■ **Data**:
──────
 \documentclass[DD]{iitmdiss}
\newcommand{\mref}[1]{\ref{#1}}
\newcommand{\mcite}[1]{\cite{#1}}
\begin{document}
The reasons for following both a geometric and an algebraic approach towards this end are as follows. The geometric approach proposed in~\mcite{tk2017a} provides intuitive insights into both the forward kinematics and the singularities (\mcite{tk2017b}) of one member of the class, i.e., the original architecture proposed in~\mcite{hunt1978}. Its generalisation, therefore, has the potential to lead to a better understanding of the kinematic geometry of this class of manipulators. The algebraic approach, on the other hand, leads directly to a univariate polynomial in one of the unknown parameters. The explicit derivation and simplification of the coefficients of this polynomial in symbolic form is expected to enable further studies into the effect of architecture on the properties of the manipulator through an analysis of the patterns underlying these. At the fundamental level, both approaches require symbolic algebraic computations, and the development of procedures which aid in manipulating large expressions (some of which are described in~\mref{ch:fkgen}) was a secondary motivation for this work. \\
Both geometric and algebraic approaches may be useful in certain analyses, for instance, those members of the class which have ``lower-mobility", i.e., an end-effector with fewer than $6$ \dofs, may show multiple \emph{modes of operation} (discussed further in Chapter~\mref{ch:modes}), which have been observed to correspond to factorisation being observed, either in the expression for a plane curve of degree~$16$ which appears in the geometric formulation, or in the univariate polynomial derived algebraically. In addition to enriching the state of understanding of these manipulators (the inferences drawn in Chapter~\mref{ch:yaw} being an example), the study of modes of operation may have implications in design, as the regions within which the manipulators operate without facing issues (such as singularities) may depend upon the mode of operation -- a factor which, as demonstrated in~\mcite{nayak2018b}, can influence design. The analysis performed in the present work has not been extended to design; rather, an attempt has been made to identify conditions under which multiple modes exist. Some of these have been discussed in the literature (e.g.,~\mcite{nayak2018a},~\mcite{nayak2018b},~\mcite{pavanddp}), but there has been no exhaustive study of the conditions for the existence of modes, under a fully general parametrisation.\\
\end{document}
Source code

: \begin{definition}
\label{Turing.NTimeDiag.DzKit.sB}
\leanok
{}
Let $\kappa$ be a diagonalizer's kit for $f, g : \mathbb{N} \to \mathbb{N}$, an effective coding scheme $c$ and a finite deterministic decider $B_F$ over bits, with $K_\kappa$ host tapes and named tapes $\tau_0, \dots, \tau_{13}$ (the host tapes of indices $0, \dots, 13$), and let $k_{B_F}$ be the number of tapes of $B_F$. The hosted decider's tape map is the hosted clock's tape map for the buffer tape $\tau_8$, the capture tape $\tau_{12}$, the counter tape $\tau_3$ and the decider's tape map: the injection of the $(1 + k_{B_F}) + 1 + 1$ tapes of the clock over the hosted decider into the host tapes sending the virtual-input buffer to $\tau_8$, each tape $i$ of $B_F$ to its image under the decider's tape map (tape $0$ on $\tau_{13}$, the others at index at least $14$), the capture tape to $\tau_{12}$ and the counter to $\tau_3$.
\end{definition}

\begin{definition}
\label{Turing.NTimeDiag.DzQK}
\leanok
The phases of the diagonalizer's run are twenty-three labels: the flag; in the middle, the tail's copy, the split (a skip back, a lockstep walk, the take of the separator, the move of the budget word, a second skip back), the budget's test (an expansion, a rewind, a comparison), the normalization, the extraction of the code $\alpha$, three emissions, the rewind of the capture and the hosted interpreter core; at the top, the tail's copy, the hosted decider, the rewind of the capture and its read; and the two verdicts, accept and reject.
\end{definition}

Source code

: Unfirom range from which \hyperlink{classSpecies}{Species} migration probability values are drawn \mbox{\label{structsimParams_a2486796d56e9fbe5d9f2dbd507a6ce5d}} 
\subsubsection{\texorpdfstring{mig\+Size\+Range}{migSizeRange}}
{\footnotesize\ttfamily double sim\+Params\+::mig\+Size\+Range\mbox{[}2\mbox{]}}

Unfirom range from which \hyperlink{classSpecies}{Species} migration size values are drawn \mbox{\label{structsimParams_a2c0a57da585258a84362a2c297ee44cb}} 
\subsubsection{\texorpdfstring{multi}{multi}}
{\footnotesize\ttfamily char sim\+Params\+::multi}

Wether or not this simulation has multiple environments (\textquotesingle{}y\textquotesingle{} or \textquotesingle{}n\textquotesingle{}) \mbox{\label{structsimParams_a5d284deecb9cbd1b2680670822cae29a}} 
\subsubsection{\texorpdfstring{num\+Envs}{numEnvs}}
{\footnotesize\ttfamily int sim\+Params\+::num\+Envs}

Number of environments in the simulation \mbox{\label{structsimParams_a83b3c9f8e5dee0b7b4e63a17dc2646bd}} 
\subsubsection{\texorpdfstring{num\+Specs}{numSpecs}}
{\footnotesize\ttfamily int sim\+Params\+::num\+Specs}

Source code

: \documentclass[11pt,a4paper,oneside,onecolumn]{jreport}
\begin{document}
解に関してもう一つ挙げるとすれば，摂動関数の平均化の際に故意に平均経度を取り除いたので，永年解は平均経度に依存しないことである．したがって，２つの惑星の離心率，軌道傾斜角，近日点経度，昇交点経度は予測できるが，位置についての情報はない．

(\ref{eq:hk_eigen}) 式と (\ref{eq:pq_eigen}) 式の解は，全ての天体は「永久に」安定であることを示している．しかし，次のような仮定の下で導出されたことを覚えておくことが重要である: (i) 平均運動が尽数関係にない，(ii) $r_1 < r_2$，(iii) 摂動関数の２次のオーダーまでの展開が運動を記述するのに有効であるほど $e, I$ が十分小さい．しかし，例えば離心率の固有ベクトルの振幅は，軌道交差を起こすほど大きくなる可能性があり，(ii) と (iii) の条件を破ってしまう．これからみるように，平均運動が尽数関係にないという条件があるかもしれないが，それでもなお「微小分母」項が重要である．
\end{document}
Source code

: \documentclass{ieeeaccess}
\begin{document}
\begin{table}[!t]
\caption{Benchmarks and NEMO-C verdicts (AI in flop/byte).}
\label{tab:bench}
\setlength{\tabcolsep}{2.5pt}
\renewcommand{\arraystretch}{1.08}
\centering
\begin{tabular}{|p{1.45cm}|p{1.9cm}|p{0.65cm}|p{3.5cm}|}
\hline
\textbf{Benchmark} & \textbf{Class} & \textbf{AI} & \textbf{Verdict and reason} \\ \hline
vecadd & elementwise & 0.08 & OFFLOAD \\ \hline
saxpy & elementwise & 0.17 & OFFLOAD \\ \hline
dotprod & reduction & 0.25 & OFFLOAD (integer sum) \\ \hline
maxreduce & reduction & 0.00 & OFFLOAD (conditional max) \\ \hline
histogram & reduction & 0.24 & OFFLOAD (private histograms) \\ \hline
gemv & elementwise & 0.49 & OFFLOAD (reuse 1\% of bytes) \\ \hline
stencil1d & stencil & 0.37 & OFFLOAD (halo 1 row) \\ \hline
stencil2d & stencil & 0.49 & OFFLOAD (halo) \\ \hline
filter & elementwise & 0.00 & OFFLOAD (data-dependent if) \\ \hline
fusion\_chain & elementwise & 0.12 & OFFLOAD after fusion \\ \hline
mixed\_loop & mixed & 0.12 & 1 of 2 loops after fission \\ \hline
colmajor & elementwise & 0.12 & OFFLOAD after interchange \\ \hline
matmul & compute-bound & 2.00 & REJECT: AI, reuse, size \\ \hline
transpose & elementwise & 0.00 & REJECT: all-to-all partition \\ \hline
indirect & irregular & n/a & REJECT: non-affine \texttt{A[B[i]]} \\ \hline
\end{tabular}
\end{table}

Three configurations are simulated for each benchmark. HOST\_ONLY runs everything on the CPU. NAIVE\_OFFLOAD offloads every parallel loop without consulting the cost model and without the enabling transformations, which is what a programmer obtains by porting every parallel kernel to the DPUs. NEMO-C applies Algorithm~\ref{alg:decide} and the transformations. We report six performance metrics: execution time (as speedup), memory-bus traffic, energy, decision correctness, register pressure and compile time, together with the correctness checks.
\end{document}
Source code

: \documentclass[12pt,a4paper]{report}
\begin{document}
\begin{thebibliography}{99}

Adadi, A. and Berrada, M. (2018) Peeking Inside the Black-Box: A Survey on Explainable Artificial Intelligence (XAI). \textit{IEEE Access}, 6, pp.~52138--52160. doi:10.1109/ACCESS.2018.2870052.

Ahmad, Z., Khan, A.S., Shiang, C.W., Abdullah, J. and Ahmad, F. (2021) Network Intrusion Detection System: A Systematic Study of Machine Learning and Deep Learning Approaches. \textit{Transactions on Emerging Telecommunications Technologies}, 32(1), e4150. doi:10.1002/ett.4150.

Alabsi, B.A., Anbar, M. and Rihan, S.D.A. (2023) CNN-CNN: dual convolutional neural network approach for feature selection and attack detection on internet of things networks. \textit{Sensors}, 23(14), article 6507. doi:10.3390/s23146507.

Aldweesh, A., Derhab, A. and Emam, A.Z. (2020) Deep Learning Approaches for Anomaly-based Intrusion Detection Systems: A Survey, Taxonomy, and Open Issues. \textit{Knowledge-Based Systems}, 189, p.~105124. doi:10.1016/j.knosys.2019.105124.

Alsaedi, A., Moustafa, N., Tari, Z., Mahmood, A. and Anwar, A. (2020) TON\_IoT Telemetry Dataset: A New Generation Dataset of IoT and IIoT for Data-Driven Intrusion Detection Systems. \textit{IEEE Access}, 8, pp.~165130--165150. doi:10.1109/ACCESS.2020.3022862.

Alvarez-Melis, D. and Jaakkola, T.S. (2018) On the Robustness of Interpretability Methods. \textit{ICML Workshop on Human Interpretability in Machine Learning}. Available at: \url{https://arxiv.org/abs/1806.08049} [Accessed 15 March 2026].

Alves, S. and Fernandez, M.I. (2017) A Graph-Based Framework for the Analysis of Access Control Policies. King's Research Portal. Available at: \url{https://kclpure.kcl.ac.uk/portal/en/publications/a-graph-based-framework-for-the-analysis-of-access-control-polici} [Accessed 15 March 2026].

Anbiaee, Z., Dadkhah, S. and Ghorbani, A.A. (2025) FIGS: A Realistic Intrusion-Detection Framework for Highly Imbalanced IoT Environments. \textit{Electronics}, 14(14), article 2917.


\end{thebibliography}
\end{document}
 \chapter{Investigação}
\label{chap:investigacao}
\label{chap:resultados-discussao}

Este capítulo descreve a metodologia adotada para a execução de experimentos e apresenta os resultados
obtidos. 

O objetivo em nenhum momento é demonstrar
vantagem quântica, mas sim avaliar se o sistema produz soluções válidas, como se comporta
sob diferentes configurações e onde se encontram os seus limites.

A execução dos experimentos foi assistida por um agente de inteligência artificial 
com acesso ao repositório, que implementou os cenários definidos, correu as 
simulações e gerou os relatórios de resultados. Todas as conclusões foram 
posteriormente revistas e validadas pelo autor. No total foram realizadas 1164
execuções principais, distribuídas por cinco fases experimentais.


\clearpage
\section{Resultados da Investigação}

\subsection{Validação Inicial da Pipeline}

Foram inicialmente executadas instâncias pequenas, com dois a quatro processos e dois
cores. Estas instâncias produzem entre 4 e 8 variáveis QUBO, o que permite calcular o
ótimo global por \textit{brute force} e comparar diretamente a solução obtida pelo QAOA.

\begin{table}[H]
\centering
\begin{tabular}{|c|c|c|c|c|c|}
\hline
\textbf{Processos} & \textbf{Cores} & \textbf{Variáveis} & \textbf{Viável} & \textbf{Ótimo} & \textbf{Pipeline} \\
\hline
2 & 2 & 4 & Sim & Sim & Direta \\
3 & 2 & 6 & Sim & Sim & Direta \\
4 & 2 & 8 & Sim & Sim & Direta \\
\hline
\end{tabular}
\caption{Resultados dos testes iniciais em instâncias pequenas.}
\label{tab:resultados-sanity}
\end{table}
──────
■ **Task item**: Reproduce word for word the material above, beginning with the line that contains "filter & elementwise" and ending with the line that contains "colmajor & elementwise".

■ **Response**:
filter & elementwise & 0.00 & OFFLOAD (data-dependent if) \\ \hline
fusion\_chain & elementwise & 0.12 & OFFLOAD after fusion \\ \hline
mixed\_loop & mixed & 0.12 & 1 of 2 loops after fission \\ \hline
colmajor & elementwise & 0.12 & OFFLOAD after interchange \\ \hline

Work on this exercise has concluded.